= Peak complexity =

Peak complexity is the concept that human societies address problems by adding social and economic complexity but that process is subject to diminishing marginal returns.  Adding additional complexity will then impose growing burdens on those societies, making them more vulnerable to external threats.

== Origin and Definitions ==
Who first coined the term is unclear.  The first published use of the term may have been by Christopher Burr Jones, in the context of climate change, in 2019, although the term had been used online before that.  The 'peak' element refers by analogy to peak oil and peak minerals, although the comparisons are not exact.  The concept is credited to Joseph Tainter, who argued that ancients civilisations collapsed because they encountered diminishing marginal returns on complexity.  Tainter did not use the term peak complexity, however.

Melia defines peak complexity as: "the diminishing marginal returns, and proliferating unintended consequences, of increasing social or technical complexity."

This definition applies to the process rather than the moment of the peak, which may or may not be reached.

== Evidence for Peak Complexity in Modern Societies ==
Whether they use the specific term or not, several writers have produced evidence to support the view that the growing complexity of modern globalised societies is: becoming less effective at solving problems and/or producing unintended consequences which burden those societies in different ways.

Although Tainter's original work was mainly concerned with ancient civilisations, he and others have subsequently researched what they term the diminishing marginal returns on innovation.  By analysing a database of US patent applications, they showed that over time more authors are needed to produce each new patent, and that the impact of each new patent has, on average, declined over time.

Dekker shows how the growing complexity of economic systems makes them more vulnerable to breakdown.
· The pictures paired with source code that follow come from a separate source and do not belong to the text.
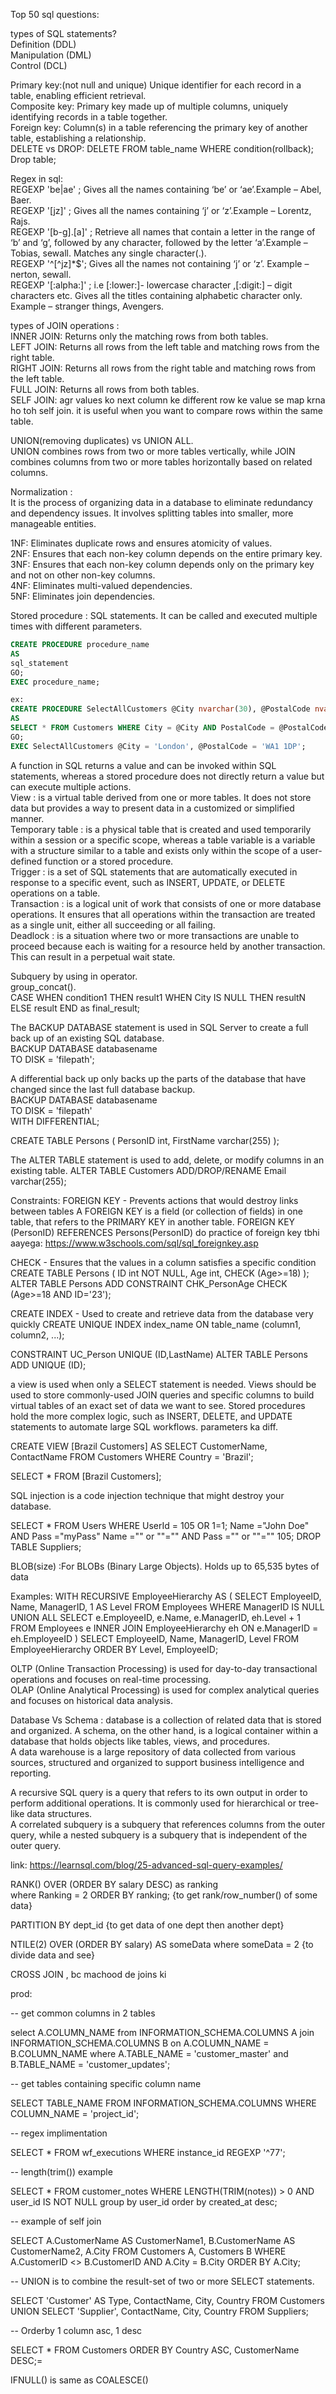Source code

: Top 50 sql questions:    

types of SQL statements?     
Definition (DDL)   
Manipulation (DML)   
Control (DCL)          

Primary key:(not null and unique) Unique identifier for each record in a table, enabling efficient retrieval.    
Composite key: Primary key made up of multiple columns, uniquely identifying records in a table together.     
Foreign key: Column(s) in a table referencing the primary key of another table, establishing a relationship.         
DELETE vs DROP: DELETE FROM table_name WHERE condition(rollback); Drop table;

Regex in sql:    
REGEXP 'be|ae' ; Gives all the names containing ‘be’ or ‘ae’.Example – Abel, Baer.    
REGEXP '[jz]' ;  Gives all the names containing ‘j’ or ‘z’.Example – Lorentz, Rajs.    
REGEXP '[b-g].[a]' ; Retrieve all names that contain a letter in the range of ‘b’ and ‘g’, followed by any character, followed by the letter ‘a’.Example – Tobias, sewall. Matches any single character(.).   
REGEXP '^[^jz]*$';  Gives all the names not containing ‘j’ or ‘z’. Example – nerton, sewall.    
REGEXP '[:alpha:]' ; i.e [:lower:]- lowercase character ,[:digit:] – digit characters etc. Gives all the titles containing alphabetic character only. Example – stranger things, Avengers.   
       
types of JOIN operations :   
INNER JOIN: Returns only the matching rows from both tables.     
LEFT JOIN: Returns all rows from the left table and matching rows from the right table.       
RIGHT JOIN: Returns all rows from the right table and matching rows from the left table.       
FULL JOIN: Returns all rows from both tables.       
SELF JOIN: agr values ko next column ke different row ke value se map krna ho toh self join. it is useful when you want to compare rows within the same table.         

UNION(removing duplicates) vs UNION ALL.   
UNION combines rows from two or more tables vertically, while JOIN combines columns from two or more tables horizontally based on related columns.  

Normalization :    
It is the process of organizing data in a database to eliminate redundancy and dependency issues. It involves splitting tables into smaller, more manageable entities.

1NF: Eliminates duplicate rows and ensures atomicity of values.       
2NF: Ensures that each non-key column depends on the entire primary key.          
3NF: Ensures that each non-key column depends only on the primary key and not on other non-key columns.    
4NF: Eliminates multi-valued dependencies.                  
5NF: Eliminates join dependencies.              
    
Stored procedure : SQL statements. It can be called and executed multiple times with different parameters.    
```sql 
CREATE PROCEDURE procedure_name
AS
sql_statement
GO;
EXEC procedure_name;

ex:
CREATE PROCEDURE SelectAllCustomers @City nvarchar(30), @PostalCode nvarchar(10)
AS
SELECT * FROM Customers WHERE City = @City AND PostalCode = @PostalCode
GO;
EXEC SelectAllCustomers @City = 'London', @PostalCode = 'WA1 1DP';
```
A function in SQL returns a value and can be invoked within SQL statements, whereas a stored procedure does not directly return a value but can execute multiple actions.          
View : is a virtual table derived from one or more tables. It does not store data but provides a way to present data in a customized or simplified manner.    
Temporary table : is a physical table that is created and used temporarily within a session or a specific scope, whereas a table variable is a variable with a structure similar to a table and exists only within the scope of a user-defined function or a stored procedure.       
Trigger : is a set of SQL statements that are automatically executed in response to a specific event, such as INSERT, UPDATE, or DELETE operations on a table.       
Transaction : is a logical unit of work that consists of one or more database operations. It ensures that all operations within the transaction are treated as a single unit, either all succeeding or all failing.       
Deadlock : is a situation where two or more transactions are unable to proceed because each is waiting for a resource held by another transaction. This can result in a perpetual wait state.    

Subquery by using in operator.    
group_concat().  
CASE
    WHEN condition1 THEN result1
    WHEN City IS NULL THEN resultN
    ELSE result
END as final_result;   

The BACKUP DATABASE statement is used in SQL Server to create a full back up of an existing SQL database.   
BACKUP DATABASE databasename    
TO DISK = 'filepath';      


A differential back up only backs up the parts of the database that have changed since the last full database backup.      
BACKUP DATABASE databasename      
TO DISK = 'filepath'    
WITH DIFFERENTIAL;        

CREATE TABLE Persons (
    PersonID int,
    FirstName varchar(255)
);

The ALTER TABLE statement is used to add, delete, or modify columns in an existing table.
ALTER TABLE Customers
ADD/DROP/RENAME Email varchar(255);


Constraints:
FOREIGN KEY - Prevents actions that would destroy links between tables
A FOREIGN KEY is a field (or collection of fields) in one table, that refers to the PRIMARY KEY in another table.
FOREIGN KEY (PersonID) REFERENCES Persons(PersonID)
do practice of foreign key tbhi aayega: https://www.w3schools.com/sql/sql_foreignkey.asp


CHECK - Ensures that the values in a column satisfies a specific condition
CREATE TABLE Persons (
    ID int NOT NULL,
    Age int,
    CHECK (Age>=18)
);
ALTER TABLE Persons
ADD CONSTRAINT CHK_PersonAge CHECK (Age>=18 AND ID='23');


CREATE INDEX - Used to create and retrieve data from the database very quickly
CREATE UNIQUE INDEX index_name
ON table_name (column1, column2, ...);


CONSTRAINT UC_Person UNIQUE (ID,LastName)
ALTER TABLE Persons
ADD UNIQUE (ID);


a view is used when only a SELECT statement is needed. Views should be used to store commonly-used JOIN queries and specific columns to build virtual tables of an exact set of data we want to see. Stored procedures hold the more complex logic, such as INSERT, DELETE, and UPDATE statements to automate large SQL workflows. parameters ka diff. 

CREATE VIEW [Brazil Customers] AS
SELECT CustomerName, ContactName
FROM Customers
WHERE Country = 'Brazil';

SELECT * FROM [Brazil Customers];

SQL injection is a code injection technique that might destroy your database.

SELECT * FROM Users WHERE UserId = 105 OR 1=1;
Name ="John Doe" AND Pass ="myPass"
Name ="" or ""="" AND Pass ="" or ""=""
105; DROP TABLE Suppliers;


BLOB(size) :For BLOBs (Binary Large Objects). Holds up to 65,535 bytes of data

Examples:
WITH RECURSIVE EmployeeHierarchy AS (
    SELECT EmployeeID, Name, ManagerID, 1 AS Level
    FROM Employees
    WHERE ManagerID IS NULL
    UNION ALL
    SELECT e.EmployeeID, e.Name, e.ManagerID, eh.Level + 1
    FROM Employees e
    INNER JOIN EmployeeHierarchy eh ON e.ManagerID = eh.EmployeeID
)
SELECT EmployeeID, Name, ManagerID, Level
FROM EmployeeHierarchy
ORDER BY Level, EmployeeID;

OLTP (Online Transaction Processing) is used for day-to-day transactional operations and focuses on real-time processing.    
OLAP (Online Analytical Processing) is used for complex analytical queries and focuses on historical data analysis.     

Database Vs Schema : database is a collection of related data that is stored and organized. A schema, on the other hand, is a logical container within a database that holds objects like tables, views, and procedures.        
A data warehouse is a large repository of data collected from various sources, structured and organized to support business intelligence and reporting.              

  
A recursive SQL query is a query that refers to its own output in order to perform additional operations. It is commonly used for hierarchical or tree-like data structures.      
A correlated subquery is a subquery that references columns from the outer query, while a nested subquery is a subquery that is independent of the outer query.     


link: https://learnsql.com/blog/25-advanced-sql-query-examples/

RANK() OVER (ORDER BY salary DESC) as ranking  
where Ranking = 2 
ORDER BY ranking;
{to get rank/row_number() of some data}

PARTITION BY dept_id
{to get data of one dept then another dept}

NTILE(2) OVER (ORDER BY salary) AS someData
where someData = 2
{to divide data and see}

CROSS JOIN , bc machood de joins ki


prod:

-- get common columns in 2 tables 

select A.COLUMN_NAME from INFORMATION_SCHEMA.COLUMNS A  join INFORMATION_SCHEMA.COLUMNS B on A.COLUMN_NAME = B.COLUMN_NAME 
where A.TABLE_NAME = 'customer_master' and B.TABLE_NAME = 'customer_updates'; 

-- get tables containing specific column name

SELECT TABLE_NAME FROM INFORMATION_SCHEMA.COLUMNS WHERE COLUMN_NAME = 'project_id';  

--  regex implimentation

SELECT * FROM wf_executions WHERE instance_id REGEXP '^77'; 

-- length(trim()) example

SELECT * FROM customer_notes WHERE LENGTH(TRIM(notes)) > 0 AND user_id IS NOT NULL group by user_id order by created_at desc;
  
-- example of self join

SELECT A.CustomerName AS CustomerName1, B.CustomerName AS CustomerName2, A.City FROM Customers A, Customers B 
WHERE A.CustomerID <> B.CustomerID AND A.City = B.City ORDER BY A.City; 

--  UNION is to combine the result-set of two or more SELECT statements.

SELECT 'Customer' AS Type, ContactName, City, Country FROM Customers UNION SELECT 'Supplier', ContactName, City, Country FROM Suppliers;

-- Orderby 1 column asc, 1 desc

SELECT * FROM Customers ORDER BY Country ASC, CustomerName DESC;=

IFNULL() is same as COALESCE()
This point was made by him and others as a contributor to the 2008 financial crisis.

Melia points to evidence of declining satisfaction with the customer services of large organisations, particularly in the handling of complaints. These problems are caused by information overload and the inability of employees to understand and correct the errors caused by organisations' systems.
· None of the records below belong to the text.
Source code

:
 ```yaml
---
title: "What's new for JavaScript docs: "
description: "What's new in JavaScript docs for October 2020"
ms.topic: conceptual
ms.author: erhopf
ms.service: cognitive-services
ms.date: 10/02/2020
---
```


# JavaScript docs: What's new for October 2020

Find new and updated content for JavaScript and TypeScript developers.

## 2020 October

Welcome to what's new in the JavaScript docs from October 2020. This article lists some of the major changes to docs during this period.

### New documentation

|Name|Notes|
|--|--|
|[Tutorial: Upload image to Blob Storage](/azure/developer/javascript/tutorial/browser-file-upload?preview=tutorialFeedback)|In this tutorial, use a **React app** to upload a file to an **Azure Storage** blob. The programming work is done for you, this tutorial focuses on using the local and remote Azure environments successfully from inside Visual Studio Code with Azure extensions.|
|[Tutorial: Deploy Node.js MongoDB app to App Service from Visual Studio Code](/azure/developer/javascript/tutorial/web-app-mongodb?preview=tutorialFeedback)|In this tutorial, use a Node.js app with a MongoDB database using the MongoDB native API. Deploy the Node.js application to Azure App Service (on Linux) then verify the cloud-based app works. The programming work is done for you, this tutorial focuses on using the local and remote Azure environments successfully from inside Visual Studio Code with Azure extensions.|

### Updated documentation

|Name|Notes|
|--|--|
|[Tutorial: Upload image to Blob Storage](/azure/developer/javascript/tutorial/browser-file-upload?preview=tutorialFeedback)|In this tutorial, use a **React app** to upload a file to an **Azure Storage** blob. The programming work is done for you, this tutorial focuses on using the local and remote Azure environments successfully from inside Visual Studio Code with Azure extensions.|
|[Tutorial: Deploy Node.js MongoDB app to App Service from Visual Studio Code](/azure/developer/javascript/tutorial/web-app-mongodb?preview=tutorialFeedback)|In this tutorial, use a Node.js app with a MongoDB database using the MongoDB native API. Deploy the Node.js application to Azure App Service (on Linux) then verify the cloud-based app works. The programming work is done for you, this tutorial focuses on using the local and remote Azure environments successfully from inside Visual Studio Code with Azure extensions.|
== Reasons for Peak Complexity ==
For Tainter, complexification flows from the need for societies to solve problems. The first problems encountered by ancient societies include how to grow food supply, and protect it, to support growing populations. That process leads to the specialisation of labour and technological innovation. It initially produces positive results, so the process continues even when it begins to produce more problems.

Psychologists have identified a cognitive bias known as additive bias, which may explain why human societies tend to complexify over time. Klotz published a series of laboratory experiments demonstrating how subjects presented with a problem are more likely to address it through addition than subtraction, even when subtraction would produce a better outcome.